January 2016 has been BUSY. In the style of Warren Ellis and the late BERG studio, I'm logging my progress on anonymized projects here. (Code names make EVERYTHING more fun!)
- [⋯] ATREYU consumes most of my time, but we've almost finished a second big milestone, and have laid out a roadmap for 2016. Still porting a slew of client-side javascript code to server-side PHP.
- [⋯] Collaboration on the paper for EOMAIA is almost done—just have to start integrating peer-review feedback on Monday.
- [⋯] Learned a ton about the state of indoor geolocation technology for HANDFORD. Preliminary testing was wildly inaccurate, so we’ve moved to a human-in-the-middle fallback plan. More on this in an upcoming email.

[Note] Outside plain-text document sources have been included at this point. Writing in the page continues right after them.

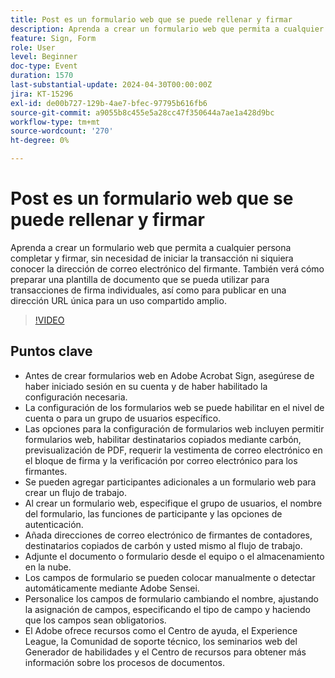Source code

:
 ```yaml
---
title: Post es un formulario web que se puede rellenar y firmar
description: Aprenda a crear un formulario web que permita a cualquier persona completar y firmar, sin necesidad de iniciar la transacción ni siquiera conocer la dirección de correo electrónico del firmante.
feature: Sign, Form
role: User
level: Beginner
doc-type: Event
duration: 1570
last-substantial-update: 2024-04-30T00:00:00Z
jira: KT-15296
exl-id: de00b727-129b-4ae7-bfec-97795b616fb6
source-git-commit: a9055b8c455e5a28cc47f350644a7ae1a428d9bc
workflow-type: tm+mt
source-wordcount: '270'
ht-degree: 0%

---
```


# Post es un formulario web que se puede rellenar y firmar

Aprenda a crear un formulario web que permita a cualquier persona completar y firmar, sin necesidad de iniciar la transacción ni siquiera conocer la dirección de correo electrónico del firmante. También verá cómo preparar una plantilla de documento que se pueda utilizar para transacciones de firma individuales, así como para publicar en una dirección URL única para un uso compartido amplio.

>[!VIDEO](https://video.tv.adobe.com/v/3455448/?learn=on&captions=spa)

## Puntos clave

* Antes de crear formularios web en Adobe Acrobat Sign, asegúrese de haber iniciado sesión en su cuenta y de haber habilitado la configuración necesaria.
* La configuración de los formularios web se puede habilitar en el nivel de cuenta o para un grupo de usuarios específico.
* Las opciones para la configuración de formularios web incluyen permitir formularios web, habilitar destinatarios copiados mediante carbón, previsualización de PDF, requerir la vestimenta de correo electrónico en el bloque de firma y la verificación por correo electrónico para los firmantes.
* Se pueden agregar participantes adicionales a un formulario web para crear un flujo de trabajo.
* Al crear un formulario web, especifique el grupo de usuarios, el nombre del formulario, las funciones de participante y las opciones de autenticación.
* Añada direcciones de correo electrónico de firmantes de contadores, destinatarios copiados de carbón y usted mismo al flujo de trabajo.
* Adjunte el documento o formulario desde el equipo o el almacenamiento en la nube.
* Los campos de formulario se pueden colocar manualmente o detectar automáticamente mediante Adobe Sensei.
* Personalice los campos de formulario cambiando el nombre, ajustando la asignación de campos, especificando el tipo de campo y haciendo que los campos sean obligatorios.
* El Adobe ofrece recursos como el Centro de ayuda, el Experience League, la Comunidad de soporte técnico, los seminarios web del Generador de habilidades y el Centro de recursos para obtener más información sobre los procesos de documentos.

- [✓] SOLOMON is done! Spent 3-4 full days of after-hours spreadsheeting with colleagues in other time zones; very grateful to have worked with them!
- [←] FAWKESTAIL is on the back burner until at least late February; after digging through notes on GitHub, I got the firmware updated, but I still need to set up a Raspberry Pi server for it.
- [→] On deck in the next two weeks: submitting DAMERON (!!!) and putting a bow on RIO GRANDE. (Dug up a lot of ancient paperwork for the former.)